Sur les traces des coureurs des bois


En cet automne, prenons un peu de recul  avec les impressions d'un voyage au Canada d'un fidèle adhérent d'ACCLAME. Ses réflexions, bien qu'anciennes, restent toujours d'actualité.





 « Le bruit est le tonnerre des hommes, mais le silence est le tonnerre de l’Eternel. »

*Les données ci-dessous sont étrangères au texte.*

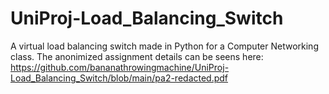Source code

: # UniProj-Load_Balancing_Switch

A virtual load balancing switch made in Python for a Computer Networking class. The anonimized assignment details can be seens here: https://github.com/bananathrowingmachine/UniProj-Load_Balancing_Switch/blob/main/pa2-redacted.pdf
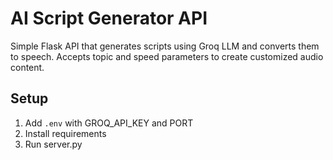 
# AI Script Generator API

Simple Flask API that generates scripts using Groq LLM and converts them to speech. Accepts topic and speed parameters to create customized audio content.

## Setup

1. Add `.env` with GROQ_API_KEY and PORT
2. Install requirements
3. Run server.py
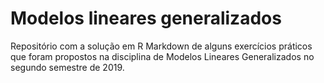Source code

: # Modelos lineares generalizados

Repositório com a solução em R Markdown de alguns exercícios práticos que foram propostos na disciplina de Modelos Lineares Generalizados no segundo semestre de 2019.
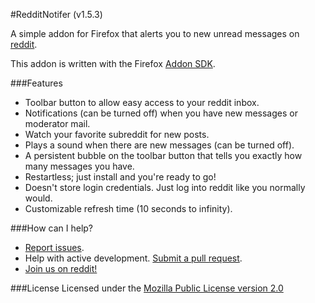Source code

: #RedditNotifer (v1.5.3)

A simple addon for Firefox that alerts you to new unread messages on [reddit](http://reddit.com/).

This addon is written with the Firefox [Addon SDK](https://wiki.mozilla.org/Labs/Jetpack).

###Features

- Toolbar button to allow easy access to your reddit inbox.
- Notifications (can be turned off) when you have new messages or moderator mail.
- Watch your favorite subreddit for new posts.
- Plays a sound when there are new messages (can be turned off).
- A persistent bubble on the toolbar button that tells you exactly how many messages you have.
- Restartless; just install and you're ready to go!
- Doesn't store login credentials. Just log into reddit like you normally would.
- Customizable refresh time (10 seconds to infinity).

###How can I help?

- [Report issues](https://github.com/BoringCode/RedditNotifier/issues).
- Help with active development. [Submit a pull request](https://github.com/BoringCode/RedditNotifier/pulls).
- [Join us on reddit!](http://reddit.com/r/redditnotifier)

###License
Licensed under the [Mozilla Public License version 2.0](https://www.mozilla.org/MPL/2.0/)
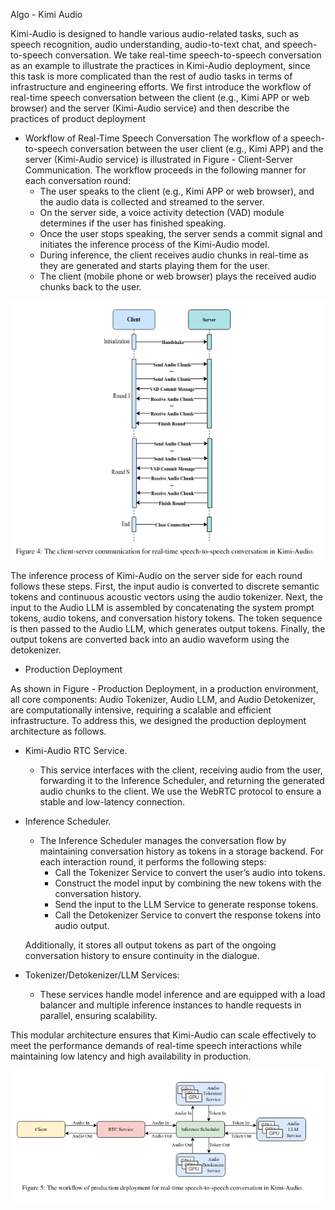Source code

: Algo - Kimi Audio


Kimi-Audio is designed to handle various audio-related tasks, such as speech recognition, audio
understanding, audio-to-text chat, and speech-to-speech conversation. We take real-time speech-to-speech conversation as an example to illustrate the practices in Kimi-Audio deployment, since
this task is more complicated than the rest of audio tasks in terms of infrastructure and engineering
efforts. We first introduce the workflow of real-time speech conversation between the client (e.g.,
Kimi APP or web browser) and the server (Kimi-Audio service) and then describe the practices of
product deployment



-  Workflow of Real-Time Speech Conversation
The workflow of a speech-to-speech conversation between the user client (e.g., Kimi APP) and
the server (Kimi-Audio service) is illustrated in Figure - Client-Server Communication.  The workflow proceeds in the following manner for each conversation round:
    - The user speaks to the client (e.g., Kimi APP or web browser), and the audio data is collected
and streamed to the server.
    -  On the server side, a voice activity detection (VAD) module determines if the user has finished
speaking.
    - Once the user stops speaking, the server sends a commit signal and initiates the inference
process of the Kimi-Audio model.
    -  During inference, the client receives audio chunks in real-time as they are generated and starts
playing them for the user.
    -  The client (mobile phone or web browser) plays the received audio chunks back to the user.



![Client Server Communication](images/client-server-communication.png "Client Server Communication") 



The inference process of Kimi-Audio on the server side for each round follows these steps. First, the
input audio is converted to discrete semantic tokens and continuous acoustic vectors using the audio
tokenizer. Next, the input to the Audio LLM is assembled by concatenating the system prompt
tokens, audio tokens, and conversation history tokens. The token sequence is then passed to the
Audio LLM, which generates output tokens. Finally, the output tokens are converted back into an
audio waveform using the detokenizer.


- Production Deployment

As shown in Figure - Production Deployment, in a production environment, all core components: Audio Tokenizer, Audio LLM, and Audio Detokenizer, are computationally intensive, requiring a scalable and efficient infrastructure. To address this, we designed the production deployment architecture as follows.

- Kimi-Audio RTC Service. 
    - This service interfaces with the client, receiving audio from the user, forwarding it to the Inference Scheduler, and returning the generated audio chunks to the client. We use the WebRTC protocol to ensure a stable and low-latency connection.

- Inference Scheduler. 
    - The Inference Scheduler manages the conversation flow by maintaining conversation history as tokens in a storage backend. For each interaction round, it performs the following steps:
        - Call the Tokenizer Service to convert the user’s audio into tokens.
        - Construct the model input by combining the new tokens with the conversation history.
        - Send the input to the LLM Service to generate response tokens.
        - Call the Detokenizer Service to convert the response tokens into audio output.

    Additionally, it stores all output tokens as part of the ongoing conversation history to ensure
    continuity in the dialogue.

- Tokenizer/Detokenizer/LLM Services: 
    - These services handle model inference and are equipped with a load balancer and multiple inference instances to handle requests in parallel, ensuring scalability.

This modular architecture ensures that Kimi-Audio can scale effectively to meet the performance
demands of real-time speech interactions while maintaining low latency and high availability in
production.



![Production Deployment](images/production_deployment.png "Production Deployment")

 Merveilleux silence des forêts canadiennes ! Le bruit de l’hydravion s’estompe peu à peu. Il vient de nous larguer, avec canoës et bagages, au cœur même de la « wilderness » québécoise par excellence, la réserve faunique de la Vérendrye, du nom de l’explorateur  contemporain de Louis XV. Un million d’hectares, plus de deux fois la Savoie,    4 000 lacs,        6 000 rivières, petite portion de l’immense Québec au million de lacs, grand comme presque trois fois et demie la France. Minuscule tête d’épingle face à la démesure continentale canadienne (19 fois la France, 10 millions de lacs dont 100 000 ne portent toujours pas de nom). Terres pionnières à l’aube du 21ème siècle ! Seul le cri mélancolique du huart peuple maintenant les solitudes et se perd dans les profondeurs insondables de la sylve originelle. Mais ce qui déroute le plus un Européen qui, pour la première fois, découvre cet univers, c’est l’impénétrabilité manifeste de la forêt. C’est en effet du ciel, à basse altitude, qu’on se convainc rapidement qu’à part le canoë ou l’hydravion, nul déplacement n’est possible. Amazonie du nord ! Devant, derrière, à droite, à gauche : ni routes, ni habitations. Où commence le ciel ? Où finit cette mer forestière dont les îles sont des lacs ? De temps à autre, le pilote nous fait découvrir un orignal en train  de brouter les renoncules aquatiques, l’envol  brusque du grand héron bleu ou de l’aigle à tête blanche. « Mais comment est-ce que vous entretenez tout ça ? » s’exclame bien involontairement l’un des passagers de l’expédition, agent de l’ONF de son état. Éclat de rire du « bush pilot » (pilote de brousse) qui, d’ahurissement, en lâche presque les commandes du petit « twin-otter ». « Mais mon cher ami, la Nature qui n’a jamais mal  fait les choses, s’entretient toute seule ! »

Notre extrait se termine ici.